Telepon yang sangat pendek, tanpa basa-basi, isinya memberi perintah. Yuni, adikku yang telah berkeluarga memang aku tugaskan untuk sering ke rumah, melihat kondisi ibu. Sejak ayah meninggal dua tahun yang lalu, kesehatan ibu menurun dan gampang depresi.

Perlu waktu dua hari satu malam untuk sampai di rumah. Suatu kemajuan dalam pembangunan jalan darat dibandingkan ketika aku pulang pertama kali, perlu waktu empat hari tiga malam.

Ibu berbaring lemah di ranjang, badannya kurus, matanya setengah terpejam. Aku pandang wajahnya, aku cium keningnya.

“Ibu…, ini Juno.” Aku berbisik di telinganya. Ibu membuka matanya, memandangku agak lama.

“Juno… ya.” Ibu bangkit dari tidur dan duduk di ranjang, matanya berbinar. Ibu memeluk dan menciumku dengan penuh kerinduan.

“Juno, ibu sudah kangen nggendong anakmu. Ibu Endang, tetangga sebelah, kepengin besanan sama Ibu. Anaknya cantik, Namanya Putri. Ibu kepengin Juno nikah dengannya. Putri sering ke rumah, ngirim makanan, kadang membantu ibu masak, bahkan ngerokin ibu kalau ibu masuk angin. Nanti, kamu lama-lama akan cinta sama Putri, witing tresno jalaran soko kulino.”

“Besok, kamu melamar Putri.”

“Baik Bu…” aku tidak berani membantah permintaan ibu. Aku sebenarnya juga tahu siapa Putri, ketika aku mulai kuliah di UNDIP, dia masih kelas tiga SMP, usianya ya…, kira-kira sama dengan Dewi. Wajahnya, sedang-sedang saja, tidak secantik Dewi.

Pernikahan dilakukan secara sederhana, hanya dihadiri keluargaku dan keluarga Putri serta tetangga terdekat.

“Juno.., Mbok Iyem ikut ke Batam nanti akan ngajari Putri memasak dan mengurus rumah tangga.” Mbok Iyem itu pembantu ibu yang setia, sudah puluhan tahun ikut ibu.
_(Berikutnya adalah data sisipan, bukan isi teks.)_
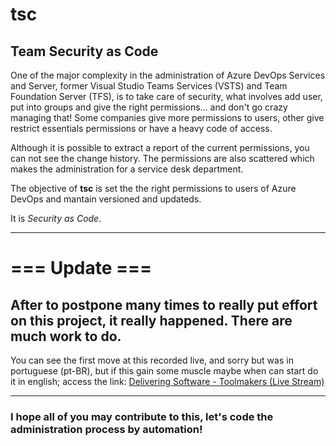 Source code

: # tsc

## Team Security as Code

One of the major complexity in the administration of Azure DevOps Services and Server, former Visual Studio Teams Services (VSTS) and Team Foundation Server (TFS), is to take care of security, what involves add user, put into groups and give the right permissions... and don't go crazy managing that! Some companies give more permissions to users, other give restrict essentials permissions or have a heavy code of access.

Although it is possible to extract a report of the current permissions, you can not see the change history. The permissions are also scattered which makes the administration for a service desk department.
 
The objective of **tsc** is set the the right permissions to users of Azure DevOps and mantain versioned and updateds. 

It is *Security as Code*.

---

# === Update ===

## After to postpone many times to really put effort on this project, it really happened. There are much work to do. 

You can see the first move at this recorded live, and sorry but was in portuguese (pt-BR), but if this gain some muscle maybe when can start do it in english; access the link: [Delivering Software - Toolmakers (Live Stream)](https://youtu.be/xZtUsEyESnY) 

---

### I hope all of you may contribute to this, let's code the administration process by automation!
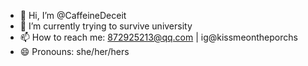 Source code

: - 👋 Hi, I’m @CaffeineDeceit
- 🌱 I’m currently trying to survive university
- 📫 How to reach me: 872925213@qq.com | ig@kissmeontheporchs
- 😄 Pronouns: she/her/hers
Putri langsung aku boyong ke Batam, bulan madu nanti saja dipikirkan setelah sampai di Batam. Perlu satu minggu untuk mengatur perabotan rumah tangga. Semuanya, aku serahkan pada Putri. Setelah itu, selama tiga bulan, setiap Sabtu dan Minggu, kami berdua bulan madu ke Singapura dan keliling ke berbagai pulau di sekitar Batam. Putri sangat senang sekali setiap ke Singapura, menikwati berbagai wisata yang ditawarkan dan lebih lebih-lebih berbelanja ke berbagai mall.

Seperti kata ibu, Putri memang istri yang sempurna, pandai melayani suami. Makanan kesukaanku: bubur ayam, opor ayamnya, jangan (sayur) bronchos, jangan lodeh, gudeg, tahu bacem, tempe goreng, ayam goreng, empal, udang goreng dan krupuk udang selalu bergantian ada di atas meja. Belum lagi kudapan: pisang kepok kuning goreng, jadah bakar ditemani kopi hitam pahit selalu dihidangkan pada sore atau malam mari. Malam menjelang tidur, Putri selalu memijatku dengan lembut, penuh kasih. Jamu sehat lelaki dicampur dengan telur kampung selalu disediakan.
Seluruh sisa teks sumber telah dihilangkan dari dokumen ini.